At this point, the AI is stuck—it can eventually extract all the money from the economic system, and that’s all there is. But of course, it isn’t really stuck. It simply funds appropriate political campaigns so that in some country a measure passes granting the AI the right to make money, which it promptly does, mushrooming it’s wealth from trillions to the maximum number representable in all computers simultaneously. To remove this obstacle, the AI promptly starts making more computers on a worldwide scale until all available power sources are used up. To add more power, the AI starts a space program with beamed power. Unfortunately, it finds the pesky atmosphere an obstacle to space travel, so it chemically binds the atmosphere in the crust of the earth allowing many Gauss Guns to efficiently project material into space where solar sails are used for orbital positioning. This process continues, slowed perhaps by the need to cool the Earth’s core, until the earth and other viable rocky bodies in the solar system are discorporated into a Dyson sphere. Then, the AI goes interstellar with the same program.

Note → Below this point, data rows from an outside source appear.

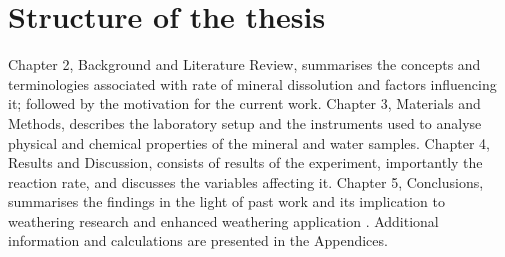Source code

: \section{Structure of the thesis}
Chapter 2, Background and Literature Review, summarises the concepts and terminologies associated with rate of mineral dissolution and factors influencing it; followed by the motivation for the current work. Chapter 3, Materials and Methods, describes the laboratory setup and the instruments used to analyse physical and chemical properties of the mineral and water samples. Chapter 4, Results and Discussion, consists of results of the experiment, importantly the reaction rate, and discusses the variables affecting it. Chapter 5, Conclusions, summarises the findings in the light of past work and its implication to weathering research and enhanced weathering application . Additional information and calculations are presented in the Appendices.
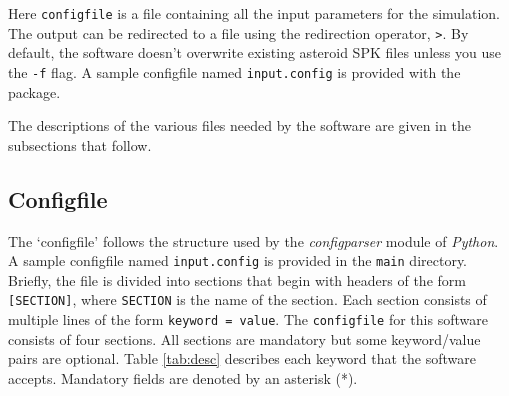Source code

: \documentclass[10pt,a4paper]{article}
\begin{document}
Here \verb+configfile+ is a file containing all the input parameters
for the simulation. The output can be redirected to a file using the
redirection operator, \verb+>+. By default, the software doesn't
overwrite existing asteroid SPK files unless you use the \verb+-f+
flag. A sample configfile named \verb+input.config+ is provided with
the package.

The descriptions of the various files needed by the software are given
in the subsections that follow.

\subsection{Configfile}

The `configfile' follows the structure used by the \emph{configparser}
module of \emph{Python}. A sample configfile named \verb+input.config+
is provided in the \verb+main+ directory. Briefly, the file is divided
into sections that begin with headers of the form \verb+[SECTION]+,
where \verb+SECTION+ is the name of the section. Each section consists
of multiple lines of the form \verb+keyword = value+.  The
\verb+configfile+ for this software consists of four sections. All
sections are mandatory but some keyword/value pairs are optional.
Table \ref{tab:desc} describes each keyword that the software
accepts. Mandatory fields are denoted by an asterisk (*).
\end{document}
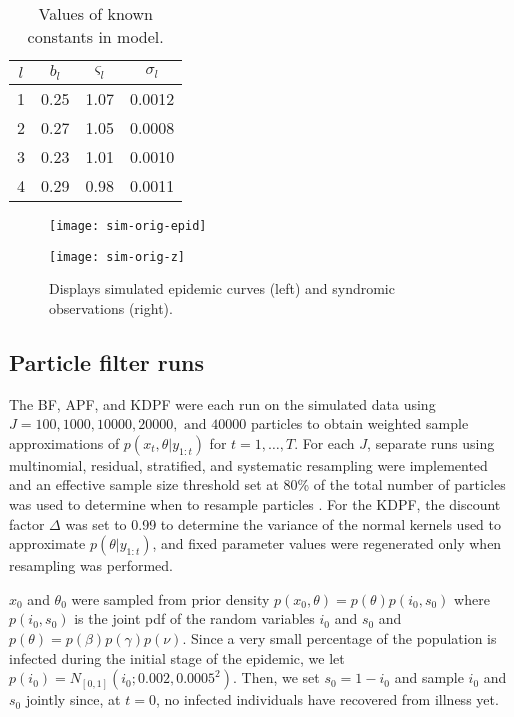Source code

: \documentclass{elsarticle}
\begin{document}
\begin{table}[ht]
\begin{center}
\caption{Values of known constants in model.}
\label{tab:constants}
\begin{tabular}{|cccc|}
\hline
$l$ & $b_l$ & $\varsigma_l$ & $\sigma_l$ \\
\hline
1 & 0.25 & 1.07 & 0.0012 \\
2 & 0.27 & 1.05 & 0.0008 \\
3 & 0.23 & 1.01 & 0.0010 \\
4 & 0.29 & 0.98 & 0.0011 \\
\hline
\end{tabular}
\end{center}
\end{table}

\begin{figure}
\centering
\begin{minipage}{0.48\linewidth}
\texttt{[image: sim-orig-epid]}
\end{minipage}
\begin{minipage}{0.48\linewidth}
\texttt{[image: sim-orig-z]}
\end{minipage}
\caption{Displays simulated epidemic curves (left) and syndromic observations (right).} \label{fig:data}
\end{figure}

\subsection{Particle filter runs} \label{sec:pf}

The BF, APF, and KDPF were each run on the simulated data using $J = 100, 1000, 10000, 20000, \mbox{ and } 40000$ particles to obtain weighted sample approximations of $p(x_t,\theta|y_{1:t})$ for $t = 1,\ldots,T$. For each $J$, separate runs using multinomial, residual, stratified, and systematic resampling were implemented and an effective sample size threshold set at 80\% of the total number of particles was used to determine when to resample particles \citep{Liu:Chen:Wong:reje:1998}. For the KDPF, the discount factor $\Delta$ was set to 0.99 to determine the variance of the normal kernels used to approximate $p(\theta|y_{1:t})$, and fixed parameter values were regenerated only when resampling was performed.

$x_0$ and $\theta_0$ were sampled from prior density $p(x_0,\theta) = p(\theta)p(i_0,s_0)$ where $p(i_0,s_0)$ is the joint pdf of the random variables $i_0$ and $s_0$ and $p(\theta) = p(\beta)p(\gamma)p(\nu)$. Since a very small percentage of the population is infected during the initial stage of the epidemic, we let $p(i_0) = N_{[0,1]}(i_0;0.002,0.0005^2)$. Then, we set $s_0 = 1 - i_0$ and sample $i_0$ and $s_0$ jointly since, at $t = 0$, no infected individuals have recovered from illness yet.
\end{document}

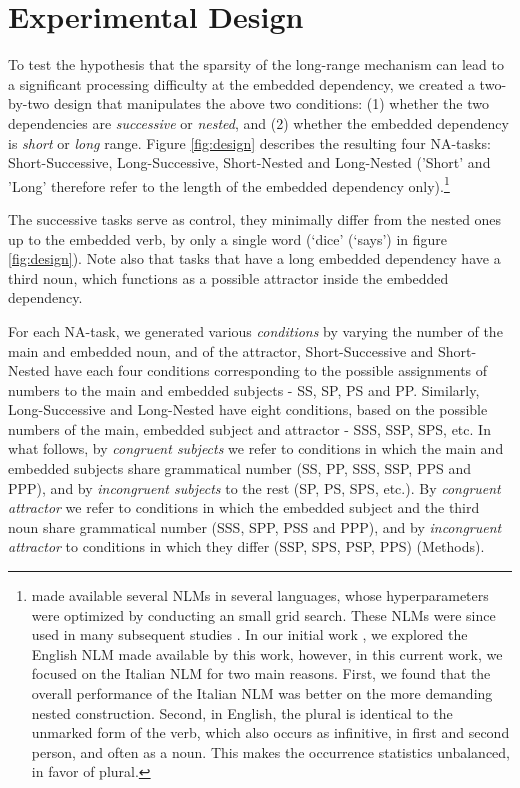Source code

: \section{Experimental Design}
To test the hypothesis that the sparsity of the long-range mechanism can lead to a significant processing difficulty at the embedded dependency, we created a two-by-two design that manipulates the above two conditions: (1) whether the two dependencies are \textit{successive} or \textit{nested}, and (2) whether the embedded dependency is \textit{short} or \textit{long} range. Figure \ref{fig:design} describes the resulting four NA-tasks: Short-Successive, Long-Successive, Short-Nested and Long-Nested ('Short' and 'Long' therefore refer to the length of the embedded dependency only).\footnote{\citet{Gulordava:etal:2018} made available several NLMs in several languages, whose hyperparameters were optimized by conducting an small grid search. 
These NLMs were since used in many subsequent studies \citep{Giulianelli:etal:2018, jumelet2019analysing, wilcox2018rnn, futrell2019neural}.
In our initial work \citep{lakretz2019emergence}, we explored the English NLM made available by this work, however, in this current work, we focused on the Italian NLM for two main reasons. 
First, we found that the overall performance of the Italian NLM was better on the more demanding nested construction. Second, in English, the plural is identical to the unmarked form of the verb, which also occurs as infinitive, in first and second person, and often as a noun. This makes the occurrence statistics unbalanced, in favor of plural.} 

The successive tasks serve as control, they minimally differ from the nested ones up to the embedded verb, by only a single word (`dice' (`says') in figure \ref{fig:design}). Note also that tasks that have a long embedded dependency have a third noun, which functions as a possible attractor inside the embedded dependency.

For each NA-task, we generated various \textit{conditions} by varying the number of the main and embedded noun, and of the attractor, Short-Successive and Short-Nested have each four conditions corresponding to the possible assignments of numbers to the main and embedded subjects - SS, SP, PS and PP. Similarly, Long-Successive and Long-Nested have eight conditions, based on the possible numbers of the main, embedded subject and attractor - SSS, SSP, SPS, etc. In what follows, by \textit{congruent subjects} we refer to conditions in which the main and embedded subjects share grammatical number (SS, PP, SSS, SSP, PPS and PPP), and by \textit{incongruent subjects} to the rest (SP, PS, SPS, etc.). By \textit{congruent attractor} we refer to conditions in which the embedded subject and the third noun share grammatical number (SSS, SPP, PSS and PPP), and by \textit{incongruent attractor} to conditions in which they differ (SSP, SPS, PSP, PPS) (Methods). 

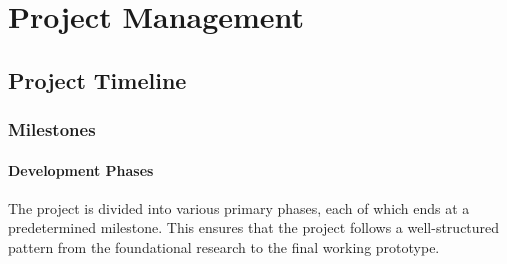 
\chapter{Project Management}

\section{Project Timeline}
\subsection{Milestones}

\subsubsection{Development Phases}
The project is divided into various primary phases, each of which ends at a predetermined milestone. This ensures that the project follows a well-structured pattern from the foundational research to the final working prototype.

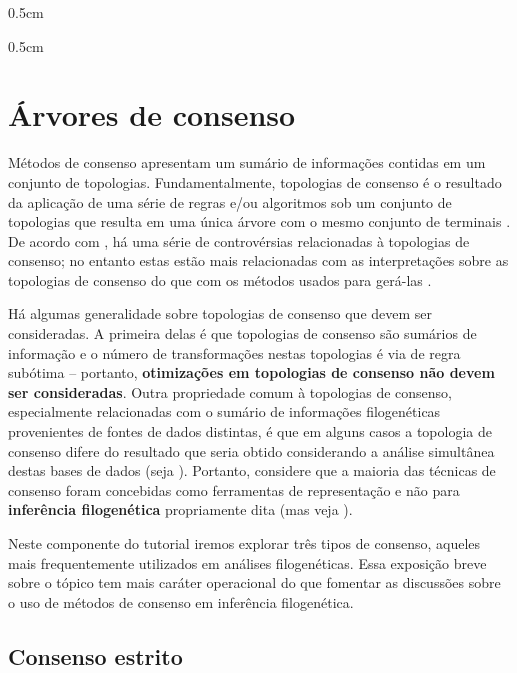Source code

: \begin{refsection}
\begin {myindentpar}{0.5cm}
\begin{enumerate}[\itshape i.]
\begin {myindentpar}{0.5cm}
\begin{enumerate}[\itshape a.]
		\end{enumerate}
		\end{myindentpar}

\end{enumerate}
\end{myindentpar}

\section{Árvores de consenso}\label{tut6:consenso}

Métodos de consenso apresentam um sumário de informações contidas em um conjunto de topologias. Fundamentalmente, topologias de consenso é o resultado da aplicação de uma série de regras e/ou algoritmos sob um conjunto de topologias que resulta em uma única árvore com o mesmo conjunto de terminais \parencite{Bryant_2003}. De acordo com \textcite{Bryant_2003}, há uma série de controvérsias relacionadas à topologias de consenso; no entanto estas estão mais relacionadas com as interpretações sobre as topologias de consenso do que com os métodos usados para gerá-las \parencite[veja,][]{Barrett_et_al_1991}.

Há algumas generalidade sobre topologias de consenso que devem ser consideradas. A primeira delas é que topologias de consenso são sumários de informação e o número de transformações nestas topologias é via de regra subótima \parencite{Miyamoto_1985, Carpenter_1988} -- portanto, \textbf{otimizações em topologias de consenso não devem ser consideradas}. Outra propriedade comum à topologias de consenso, especialmente relacionadas com o sumário de informações filogenéticas provenientes de fontes de dados distintas, é que em alguns casos a topologia de consenso difere do resultado que seria obtido considerando a análise simultânea destas bases de dados (seja \textcite{Barrett_et_al_1991}). Portanto, considere que a maioria das técnicas de consenso foram concebidas como ferramentas de representação e não para \textbf{inferência filogenética} propriamente dita (mas veja \textcite{Holder_et_al_2008}).
	
Neste componente do tutorial iremos explorar três tipos de consenso, aqueles mais frequentemente utilizados em análises filogenéticas. Essa exposição breve sobre o tópico tem mais caráter operacional do que fomentar as discussões sobre o uso de métodos de consenso em inferência filogenética.

\subsection{Consenso estrito}\label{tut6:consenso:strict}


\end{refsection}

Somewhere in this process, certainly by the time the atmosphere is chemically bound, all life on earth (except the AI if you count it) is extinct. Furthermore, the AI while intelligent by many measures doesn’t seem to be accomplishing anything interesting.
One element of understanding AI safety seems to be understanding what an AI could do. Many people seem to ascribe arbitrary powers to any sort of superintelligence, making any constraints imposed on them ineffective. I don’t believe that’s the right approach—we should think of an AI as simply having much more ability to research, control, and manipulate large systems, all within the constraints of known physics.
Efforts to create safe AI go back to Asimov’s Three Laws of Robotics, which appears limited by the inability to encompass robotic warfare. The general problem is related to the wish problem: How do you specify a wish in a manner so that it can’t be misinterpreted? A cheap trick here is to add “… in a manner that I would consider acceptable” to the end of the wish. Applied to AI, this approach also has limits because any limit imposed by a person can and eventually will be removed by a person given sufficient opportunity.
Perhaps a complementary approach is shown by the game RISK, where it appears to be virtually impossible for one player to win if all other players play defensively (i.e. build up armies and only attack in response to a provoking attack). Applied to AI, the idea would be that we make many AIs programmed to behave well either via laws or wish tricks, with an additional element of aggressively enforcing this behavior in other AIs. Then, if any AI is corrupted, the other AIs, with substantially more aggregate resources, will discover and deal with the problem.
Certain elements are necessary for this approach to work. There must be multiple AIs, and (more importantly) the resources any one controls must be a small compared to all, an extreme form of antimonopoly. Furthermore, the default must be that AIs are programmed to not harm or cause harm to humans, enforcing that behavior in other AIs. Getting the programming right is the hard part, and I’m not clear on how viable this is, or how difficult it is compared to simply creating an AI, which of course I haven’t managed.